With more financial pressures on universities than ever before, attracting students has never been more important. Rhonda Olsen group director and global mobility specialist at international relocation company, Robinsons, examines the key role relocation services play when it comes to attracting the world’s best academic talent to UK universities.
There is a global revolution happening in education as fast-expanding private provision offers access to millions of new students. Today, more than 30% of global higher education enrolment is private, according to Trends in Global Higher Education, placing increasing pressure on traditional Universities and an unprecedented global war for academic talent.
Students, now more than ever, look critically at where they choose to continue their education, based on institution rankings which relate directly to where their subject and importantly, their academic specialist of choice is based. Consequently, the long-term success, or failure of some middle ranking Universities depend on recruitment success.
For a university, this means recruiting the very best academic talent is now a priority, and in today’s globalised economy, cherry picking the best in the world is required in order to remain competitive. However, with this approach comes a new level of HR complexity, not least visa compliance and international regulatory compliance.
Robust relocation policy
To this end, universities now require a robust relocation process in order to make a role as appealing as possible to prospective candidates. Like it or not, the days of simply advertising for a role and hoping the applications come flooding in are long-gone, and Relocation policy now has a major impact on employee experience, and can be the deciding factor for an academic accepting a post.
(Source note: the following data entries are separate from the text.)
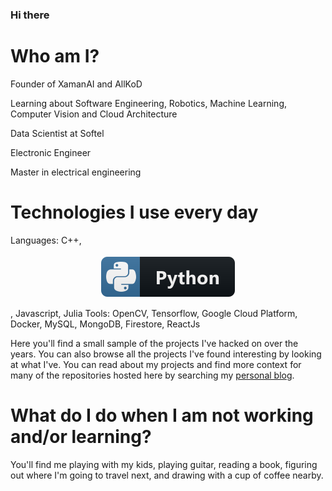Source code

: ### Hi there

# Who am I?

Founder of XamanAI and AllKoD

Learning about Software Engineering, Robotics, Machine Learning, Computer Vision and Cloud Architecture

Data Scientist at Softel

Electronic Engineer

Master in electrical engineering

# Technologies I use every day

Languages: C++, <p align="center">
  <a href="https://noryab.github.io/">
    <img src="https://github.com/Noryab/Noryab/blob/master/Resources/languages/python.svg" alt="python" style="vertical-align:top; margin:4px">
  </a>  
</p>
, Javascript, Julia
Tools: OpenCV, Tensorflow, Google Cloud Platform, Docker, MySQL, MongoDB, Firestore, ReactJs

Here you'll find a small sample of the projects I've hacked on over the years. You can also browse all the projects I've found interesting by looking at what I've. You can read about my projects and find more context for many of the repositories hosted here by searching my [personal blog](https://noryab.github.io/year-archive/). 


# What do I do when I am not working and/or learning?

You'll find me playing with my kids, playing guitar, reading a book, figuring out where I'm going to travel next, and drawing with a cup of coffee nearby.
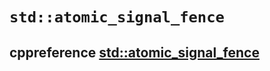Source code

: # `std::atomic_signal_fence`



## cppreference [std::atomic_signal_fence](https://en.cppreference.com/w/cpp/atomic/atomic_signal_fence)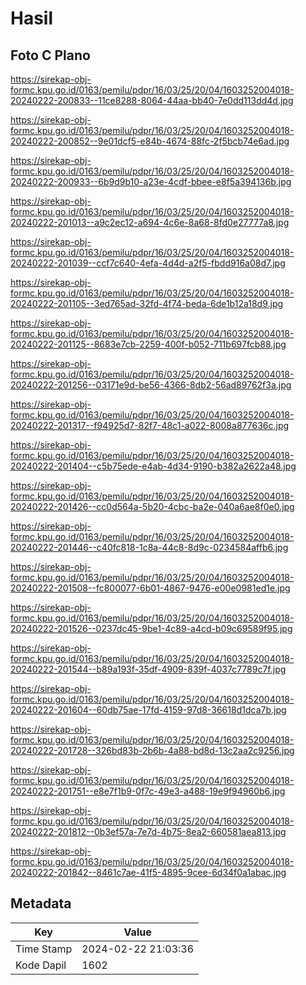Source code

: # Hasil

## Foto C Plano

https://sirekap-obj-formc.kpu.go.id/0163/pemilu/pdpr/16/03/25/20/04/1603252004018-20240222-200833--11ce8288-8064-44aa-bb40-7e0dd113dd4d.jpg

https://sirekap-obj-formc.kpu.go.id/0163/pemilu/pdpr/16/03/25/20/04/1603252004018-20240222-200852--9e01dcf5-e84b-4674-88fc-2f5bcb74e6ad.jpg

https://sirekap-obj-formc.kpu.go.id/0163/pemilu/pdpr/16/03/25/20/04/1603252004018-20240222-200933--6b9d9b10-a23e-4cdf-bbee-e8f5a394136b.jpg

https://sirekap-obj-formc.kpu.go.id/0163/pemilu/pdpr/16/03/25/20/04/1603252004018-20240222-201013--a9c2ec12-a694-4c6e-8a68-8fd0e27777a8.jpg

https://sirekap-obj-formc.kpu.go.id/0163/pemilu/pdpr/16/03/25/20/04/1603252004018-20240222-201039--ccf7c640-4efa-4d4d-a2f5-fbdd916a08d7.jpg

https://sirekap-obj-formc.kpu.go.id/0163/pemilu/pdpr/16/03/25/20/04/1603252004018-20240222-201105--3ed765ad-32fd-4f74-beda-6de1b12a18d9.jpg

https://sirekap-obj-formc.kpu.go.id/0163/pemilu/pdpr/16/03/25/20/04/1603252004018-20240222-201125--8683e7cb-2259-400f-b052-711b697fcb88.jpg

https://sirekap-obj-formc.kpu.go.id/0163/pemilu/pdpr/16/03/25/20/04/1603252004018-20240222-201256--03171e9d-be56-4366-8db2-56ad89762f3a.jpg

https://sirekap-obj-formc.kpu.go.id/0163/pemilu/pdpr/16/03/25/20/04/1603252004018-20240222-201317--f94925d7-82f7-48c1-a022-8008a877636c.jpg

https://sirekap-obj-formc.kpu.go.id/0163/pemilu/pdpr/16/03/25/20/04/1603252004018-20240222-201404--c5b75ede-e4ab-4d34-9190-b382a2622a48.jpg

https://sirekap-obj-formc.kpu.go.id/0163/pemilu/pdpr/16/03/25/20/04/1603252004018-20240222-201426--cc0d564a-5b20-4cbc-ba2e-040a6ae8f0e0.jpg

https://sirekap-obj-formc.kpu.go.id/0163/pemilu/pdpr/16/03/25/20/04/1603252004018-20240222-201446--c40fc818-1c8a-44c8-8d9c-0234584affb6.jpg

https://sirekap-obj-formc.kpu.go.id/0163/pemilu/pdpr/16/03/25/20/04/1603252004018-20240222-201508--fc800077-6b01-4867-9476-e00e0981ed1e.jpg

https://sirekap-obj-formc.kpu.go.id/0163/pemilu/pdpr/16/03/25/20/04/1603252004018-20240222-201526--0237dc45-9be1-4c89-a4cd-b09c69589f95.jpg

https://sirekap-obj-formc.kpu.go.id/0163/pemilu/pdpr/16/03/25/20/04/1603252004018-20240222-201544--b89a193f-35df-4909-839f-4037c7789c7f.jpg

https://sirekap-obj-formc.kpu.go.id/0163/pemilu/pdpr/16/03/25/20/04/1603252004018-20240222-201604--60db75ae-17fd-4159-97d8-36618d1dca7b.jpg

https://sirekap-obj-formc.kpu.go.id/0163/pemilu/pdpr/16/03/25/20/04/1603252004018-20240222-201728--326bd83b-2b6b-4a88-bd8d-13c2aa2c9256.jpg

https://sirekap-obj-formc.kpu.go.id/0163/pemilu/pdpr/16/03/25/20/04/1603252004018-20240222-201751--e8e7f1b9-0f7c-49e3-a488-19e9f94960b6.jpg

https://sirekap-obj-formc.kpu.go.id/0163/pemilu/pdpr/16/03/25/20/04/1603252004018-20240222-201812--0b3ef57a-7e7d-4b75-8ea2-660581aea813.jpg

https://sirekap-obj-formc.kpu.go.id/0163/pemilu/pdpr/16/03/25/20/04/1603252004018-20240222-201842--8461c7ae-41f5-4895-9cee-6d34f0a1abac.jpg


## Metadata

| Key        | Value               |
| ---------- | ------------------- |
| Time Stamp | 2024-02-22 21:03:36 |
| Kode Dapil | 1602                |



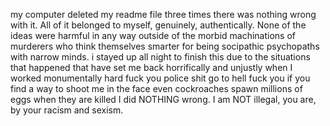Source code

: 
my 
computer
deleted
my 
readme
file
three
times
there was nothing wrong with it.  All of it belonged to myself, genuinely, authentically.  None of the ideas were harmful in any way outside of the morbid machinations of murderers who think themselves smarter for being socipathic psychopaths with narrow minds.
i stayed up all night to finish this due to the situations that happened that have set me back horrifically and unjustly when I worked monumentally hard 
fuck you police shit go to hell fuck you if you find a way to shoot me in the face even cockroaches spawn millions of eggs when they are killed
I did NOTHING wrong.  I am NOT illegal, you are, by your racism and sexism.  
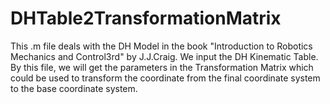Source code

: # DHTable2TransformationMatrix
This .m file deals with the DH Model in the book "Introduction to Robotics Mechanics and Control3rd" by J.J.Craig. We input the DH Kinematic Table. By this file, we will get the parameters in the Transformation Matrix which could be used to transform the coordinate from the final coordinate system to the base coordinate system.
Because relocation budgets vary from department to department, even in the same university, higher education establishments are faced with a non-level playing field, meaning an innovative and forward-thinking approach is essential.
Relocation linked to HR
As a starting point, universities should ensure their relocation offering is closely linking their existing HR processes. That means a relocation advisor – either internal or external – seamlessly acting as part of the recruitment team during initial interviews and recruitment consultations. Their role will be to offer detailed information to candidates on living in the location, local lifestyle issues and recreation, as well as partner and child support issues. It is also worth providing all the information in an easy-to-use online guide post-interview. This approach will ensure a significant value-add for the prospective candidate, making the role, and prospect of a move, as appealing as possible.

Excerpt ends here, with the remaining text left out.